Tekel grevi

Tekel grevi

İnsanların işini, ekmeğini kaybetmesi güzel bir şey değil. Kişi başına milli gelirin 10 bin dolarlara çıktığını iddia ettiğimiz şu günlerde, insanımızın gittikçe fakirleşmesi tam bir tenakuz. Milli gelir arttıkça fakirleşmek bize ait bir garabet olsa gerek.
Tekel işçilerinin grevi de, başlarda bu tip bir geri gidişe karşı tepkiye benziyordu.
İnsanların hak, hukuk peşinde koşması,örgütlü mücadele vermesi demokrasinin bir gereğidir
Özelleştirmeler bir anda gelirinin yarısını kaybeden büyük bir mağdur kitlesi yarattı.
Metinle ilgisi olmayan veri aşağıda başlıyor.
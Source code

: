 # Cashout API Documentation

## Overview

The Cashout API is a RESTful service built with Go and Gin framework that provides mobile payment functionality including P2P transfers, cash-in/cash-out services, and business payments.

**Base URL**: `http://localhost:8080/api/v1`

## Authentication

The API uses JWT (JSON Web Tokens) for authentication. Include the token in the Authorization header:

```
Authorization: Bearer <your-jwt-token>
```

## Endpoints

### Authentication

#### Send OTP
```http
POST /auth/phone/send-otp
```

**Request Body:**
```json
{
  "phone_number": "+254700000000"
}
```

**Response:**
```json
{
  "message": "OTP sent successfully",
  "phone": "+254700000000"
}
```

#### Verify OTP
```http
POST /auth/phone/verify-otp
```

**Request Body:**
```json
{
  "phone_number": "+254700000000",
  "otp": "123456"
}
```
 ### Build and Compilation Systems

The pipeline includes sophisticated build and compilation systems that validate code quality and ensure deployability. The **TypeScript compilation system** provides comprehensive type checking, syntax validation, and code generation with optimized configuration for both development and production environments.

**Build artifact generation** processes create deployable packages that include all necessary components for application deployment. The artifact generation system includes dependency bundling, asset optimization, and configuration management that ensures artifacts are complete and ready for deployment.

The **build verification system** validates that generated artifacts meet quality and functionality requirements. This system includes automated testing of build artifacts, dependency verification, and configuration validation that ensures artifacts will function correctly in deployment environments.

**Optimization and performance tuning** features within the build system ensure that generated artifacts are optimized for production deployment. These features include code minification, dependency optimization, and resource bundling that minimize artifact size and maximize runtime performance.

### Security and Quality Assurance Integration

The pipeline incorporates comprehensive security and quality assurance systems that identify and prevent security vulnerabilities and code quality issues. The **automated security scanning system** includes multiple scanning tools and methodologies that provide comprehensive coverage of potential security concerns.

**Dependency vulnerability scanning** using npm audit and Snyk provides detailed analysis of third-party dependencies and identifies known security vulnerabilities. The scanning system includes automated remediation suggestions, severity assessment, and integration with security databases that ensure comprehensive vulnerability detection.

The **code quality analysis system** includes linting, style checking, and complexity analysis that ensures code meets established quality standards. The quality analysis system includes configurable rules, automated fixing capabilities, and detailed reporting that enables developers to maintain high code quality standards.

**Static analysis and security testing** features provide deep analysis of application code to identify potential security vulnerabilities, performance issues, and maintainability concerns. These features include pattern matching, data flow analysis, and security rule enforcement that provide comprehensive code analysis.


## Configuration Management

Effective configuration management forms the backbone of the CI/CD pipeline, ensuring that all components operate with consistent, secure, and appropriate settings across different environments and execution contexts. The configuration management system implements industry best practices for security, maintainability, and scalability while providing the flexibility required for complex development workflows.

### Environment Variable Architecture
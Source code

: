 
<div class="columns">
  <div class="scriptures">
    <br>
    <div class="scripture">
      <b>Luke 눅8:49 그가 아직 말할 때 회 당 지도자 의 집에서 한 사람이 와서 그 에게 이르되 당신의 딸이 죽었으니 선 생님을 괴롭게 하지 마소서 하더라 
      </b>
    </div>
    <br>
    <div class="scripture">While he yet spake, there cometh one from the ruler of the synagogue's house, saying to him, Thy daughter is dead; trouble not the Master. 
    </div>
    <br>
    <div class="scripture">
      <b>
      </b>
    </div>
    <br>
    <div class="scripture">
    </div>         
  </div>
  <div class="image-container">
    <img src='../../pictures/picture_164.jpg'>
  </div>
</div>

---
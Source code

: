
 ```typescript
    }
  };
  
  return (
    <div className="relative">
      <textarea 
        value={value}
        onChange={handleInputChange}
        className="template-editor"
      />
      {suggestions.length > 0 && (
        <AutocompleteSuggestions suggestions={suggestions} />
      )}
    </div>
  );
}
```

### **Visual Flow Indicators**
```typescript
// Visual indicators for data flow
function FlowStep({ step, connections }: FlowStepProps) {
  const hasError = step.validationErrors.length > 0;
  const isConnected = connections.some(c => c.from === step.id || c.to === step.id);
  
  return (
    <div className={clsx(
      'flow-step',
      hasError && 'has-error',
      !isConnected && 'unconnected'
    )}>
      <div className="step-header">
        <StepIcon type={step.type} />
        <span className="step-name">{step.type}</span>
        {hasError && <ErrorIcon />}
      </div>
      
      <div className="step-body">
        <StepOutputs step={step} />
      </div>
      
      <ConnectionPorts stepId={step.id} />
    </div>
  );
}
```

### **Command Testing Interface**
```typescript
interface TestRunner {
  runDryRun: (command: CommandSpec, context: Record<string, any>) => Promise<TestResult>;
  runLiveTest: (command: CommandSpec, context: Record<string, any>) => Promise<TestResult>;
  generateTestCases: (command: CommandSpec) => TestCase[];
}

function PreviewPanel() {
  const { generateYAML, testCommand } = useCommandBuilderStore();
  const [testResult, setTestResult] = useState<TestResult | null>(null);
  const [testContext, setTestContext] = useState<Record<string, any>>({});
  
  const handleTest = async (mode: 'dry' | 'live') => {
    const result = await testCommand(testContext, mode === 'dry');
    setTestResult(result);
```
Ama her şeyi bu hükümete yıkmak büyük bir haksızlık.
Daha önce de özelleştirmeler yapıldı. Binlerce işçi 4-C kapsamında çalışmaya başladı, kimsenin gık’ı çıkmadı. Mesela TÜGSAŞ fabrikalarının bir çoğu ANASOL-M hükümeti döneminde özelleştirildi. Devlete ait çimento fabrikaları yine aynı hükümet dönemiyle daha önceki hükümetler döneminde satıldı. Sağda, solda varlıktan yokluğa düşen insanların çığlıkları yükseldi. Ama ne medya, ne de sendikalar bu ölçüde bir tepki ortaya koymadılar.
4-C nin bir çok bakımlardan tatmin edici olmadığı, yıl boyu tam çalışma imkanı bile vermediği, işçilerin sosyal haklarının neredeyse tamamını kaybettiği biliniyor. Hayat şartlarının her gün biraz daha zorlaştığı bir dünyada bunlara evet demek insanın vicdanını rahatsız eder.
Diğer taraftan ülkenin imkanları da ortada.
Hem işçilerimizi mağdur etmeyecek, hem de ülke dengelerini bozmayacak bir buluşma noktasının bulunması herkes için en doğrusu olacaktır.
Ama TEKEL grevi sadece bu değil.
Ortada hak aramanın çok ötesinde anlamlar ihtiva eden bir eylem var. Geçen hafta Ankara’daydım. Akçağ kitap evinin altından Tuna caddesine açılan sokakta Tekel işçileri naylon barakalar içinde kendi ifadeleriyle direnişlerine devam ediyorlardı. Atılan sloganların çoğu tanıdıktı. Hak aramaktan çok sol siyasi anlamlar taşıyan, politik sloganlar… Mesela AKP halka hesap verecek diyorlardı. Bu sloganı yıllardır marjinal Marksist sol örgütler atıyor. Kendileri halk, başkaları ise halkın dışında bir şey oluyor. Açlık grevleri de aynı kültürün bir ürünü. Bizim kültürümüzde, bizim geleneğimizde böyle bir eylem biçimi yok. Grevin basındaki destekçileri de yabancı değil. Hükümetle, milletle, toplumun değerleri ile ne kadar hesabı olan varsa, hepsi Tekel işçilerinin üzerinden hükümete vurmaya çalışıyor.CHP orada, ÖDP orada, KESK orada,BDP orada, Marksist-Sol gençlik örgütleri orada. İşin doğrusu bu durumdan Tekel işçileri de pek rahatsız değil. Mağduriyet, bu bilinçli alet olma yüzünden git gide zulme dönüşüp, toplumdaki sempatisini de kaybediyor. Hak arama, haksızlığın aracı haline geliyor..
Kimsenin hak arama hakkına bir itirazım olamaz.
Ama başkalarının silahına mermi olanlardan haz etmiyorum. Tekel işçileri şimdi tam da böyle bir noktada bulunuyorlar.Hakkı, zulmün aracı yapanların eline vererek hem kendilerine hem millete kötülük ediyorlar.